Some folks on the left also have supported higher taxes on the theory that the economy’s performance is boosted when deficits are smaller.
But now, they are advocating higher taxes (oops, excuse me, I mean they are urging “resource mobilization” to generate “stable resources” so there can be “financing for development” in order to “strengthen fiscal frameworks”) on the theory that bigger government is the way to get more growth.
You probably won’t be surprised to learn, however, that these reports from international bureaucracies never provide any evidence for this novel hypothesis. None. Zero. Zilch. Nada. The null set.
They simply assert that governments will be able to make presumably wonderful growth-generating “investments” if politicians can squeeze more money from the private sector.

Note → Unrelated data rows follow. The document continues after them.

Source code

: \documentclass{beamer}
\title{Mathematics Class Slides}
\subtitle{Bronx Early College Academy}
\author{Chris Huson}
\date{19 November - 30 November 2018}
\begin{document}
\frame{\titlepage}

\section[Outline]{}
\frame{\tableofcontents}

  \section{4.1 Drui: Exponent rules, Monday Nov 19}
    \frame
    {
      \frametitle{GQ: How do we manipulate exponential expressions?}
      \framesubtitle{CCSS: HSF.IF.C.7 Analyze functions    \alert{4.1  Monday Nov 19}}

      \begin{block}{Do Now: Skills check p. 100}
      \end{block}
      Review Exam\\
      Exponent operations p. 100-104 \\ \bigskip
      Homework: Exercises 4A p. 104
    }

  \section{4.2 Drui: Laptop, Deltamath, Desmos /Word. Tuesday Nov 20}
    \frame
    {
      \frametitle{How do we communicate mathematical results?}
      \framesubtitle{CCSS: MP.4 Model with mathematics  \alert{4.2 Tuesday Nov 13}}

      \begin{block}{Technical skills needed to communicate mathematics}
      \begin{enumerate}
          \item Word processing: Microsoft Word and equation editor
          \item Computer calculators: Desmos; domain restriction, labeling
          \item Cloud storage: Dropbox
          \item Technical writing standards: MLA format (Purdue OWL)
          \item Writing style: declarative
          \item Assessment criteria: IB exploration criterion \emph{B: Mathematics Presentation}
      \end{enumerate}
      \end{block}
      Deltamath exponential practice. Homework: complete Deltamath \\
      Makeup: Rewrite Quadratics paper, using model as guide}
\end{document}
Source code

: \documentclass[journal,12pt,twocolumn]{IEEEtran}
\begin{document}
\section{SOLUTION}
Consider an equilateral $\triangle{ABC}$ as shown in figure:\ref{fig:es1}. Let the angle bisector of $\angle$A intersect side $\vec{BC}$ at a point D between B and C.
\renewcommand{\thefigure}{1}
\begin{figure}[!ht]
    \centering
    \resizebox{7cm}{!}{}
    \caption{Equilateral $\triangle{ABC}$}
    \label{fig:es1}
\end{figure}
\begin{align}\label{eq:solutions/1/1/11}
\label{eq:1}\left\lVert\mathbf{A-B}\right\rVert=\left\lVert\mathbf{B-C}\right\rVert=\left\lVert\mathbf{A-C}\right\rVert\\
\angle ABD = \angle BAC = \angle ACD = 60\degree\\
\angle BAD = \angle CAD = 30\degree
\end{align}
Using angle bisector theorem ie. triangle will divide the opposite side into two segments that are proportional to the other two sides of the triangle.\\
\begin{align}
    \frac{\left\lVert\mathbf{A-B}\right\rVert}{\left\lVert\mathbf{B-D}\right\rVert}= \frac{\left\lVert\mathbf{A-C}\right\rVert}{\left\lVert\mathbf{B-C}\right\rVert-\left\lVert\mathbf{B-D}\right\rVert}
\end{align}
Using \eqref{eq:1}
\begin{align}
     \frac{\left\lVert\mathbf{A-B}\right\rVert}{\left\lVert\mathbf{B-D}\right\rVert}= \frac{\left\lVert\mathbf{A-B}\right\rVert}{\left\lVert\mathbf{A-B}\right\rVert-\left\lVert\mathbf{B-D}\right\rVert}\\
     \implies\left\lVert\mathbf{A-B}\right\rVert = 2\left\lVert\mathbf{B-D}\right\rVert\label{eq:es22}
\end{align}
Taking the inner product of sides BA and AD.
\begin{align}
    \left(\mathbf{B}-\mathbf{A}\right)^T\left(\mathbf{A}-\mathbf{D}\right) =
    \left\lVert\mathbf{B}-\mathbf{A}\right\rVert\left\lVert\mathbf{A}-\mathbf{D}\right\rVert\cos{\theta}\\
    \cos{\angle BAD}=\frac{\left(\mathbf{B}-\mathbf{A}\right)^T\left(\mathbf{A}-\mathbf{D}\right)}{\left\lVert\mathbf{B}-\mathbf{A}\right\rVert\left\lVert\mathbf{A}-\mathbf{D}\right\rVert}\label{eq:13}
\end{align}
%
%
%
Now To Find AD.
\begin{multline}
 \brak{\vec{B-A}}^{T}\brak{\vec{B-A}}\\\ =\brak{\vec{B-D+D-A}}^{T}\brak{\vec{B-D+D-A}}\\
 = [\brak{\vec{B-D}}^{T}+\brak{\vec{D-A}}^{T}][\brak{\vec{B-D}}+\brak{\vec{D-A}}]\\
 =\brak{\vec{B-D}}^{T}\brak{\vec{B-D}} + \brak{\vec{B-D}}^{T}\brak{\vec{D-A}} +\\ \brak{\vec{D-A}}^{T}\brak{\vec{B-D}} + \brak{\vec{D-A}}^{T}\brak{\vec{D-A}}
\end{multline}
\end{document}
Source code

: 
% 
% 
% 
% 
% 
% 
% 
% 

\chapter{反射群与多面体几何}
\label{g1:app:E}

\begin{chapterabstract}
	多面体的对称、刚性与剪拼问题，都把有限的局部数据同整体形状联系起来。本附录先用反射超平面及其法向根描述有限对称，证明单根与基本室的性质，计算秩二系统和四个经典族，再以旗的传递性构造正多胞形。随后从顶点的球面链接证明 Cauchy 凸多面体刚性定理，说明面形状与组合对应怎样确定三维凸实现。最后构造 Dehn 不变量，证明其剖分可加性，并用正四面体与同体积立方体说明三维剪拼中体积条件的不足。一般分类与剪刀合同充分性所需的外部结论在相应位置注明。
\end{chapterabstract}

And I strongly suspect that this absence of evidence is deliberate. Simply stated, international bureaucracies are willing to produce shoddy research (just look at what the IMF and OECD wrote about the relationship between growth and inequality), but there’s a limit to how far data can be tortured and manipulated.
Especially when there’s so much evidence from real scholars that economic performance is weakened when government gets bigger.
Not to mention that most sentient beings can look around the world and look at the moribund economies of nations with large governments (such as France, Italy, and Greece) and compare them with the better performance of places with smaller government (such as Hong Kong, Switzerland, and Singapore).
But if you read the aforementioned reports from the international bureaucracies, you’ll notice that some of them focus on getting more growth in poor nations.
Perhaps, some statists might argue, government is big enough in Europe, but not big enough in poorer regions such as sub-Saharan Africa.
So let’s look at the numbers. Is it true that governments in the developing world don’t have enough money to provide core public goods?
But before sharing those numbers, let’s look at some historical data. A few years ago, I shared some research demonstrating that countries in North America and Western Europe became rich in the 1800s and early 1900s when the burden of government spending was very modest.
One would logically conclude from this data that today’s poor nations should copy that approach.
Yet here’s the data from the International Monetary Fund on government expenditures in various poor regions of the world. As you can see, the burden of government spending in these areas is two or three times larger than it was in America and other nations that when they made the move from agricultural poverty to middle class prosperity.
The bottom line is that small government and free markets is the recipe for growth and prosperity in all nations.
Just don’t expect international bureaucracies to share that recipe since one of the obvious conclusions is that we therefore don’t need parasitical bodies like the IMF, OECD, World Bank, and UN.
P.S. Unsurprisingly, Hillary Clinton also has adopted the mantra of higher-taxes → bigger government → more growth.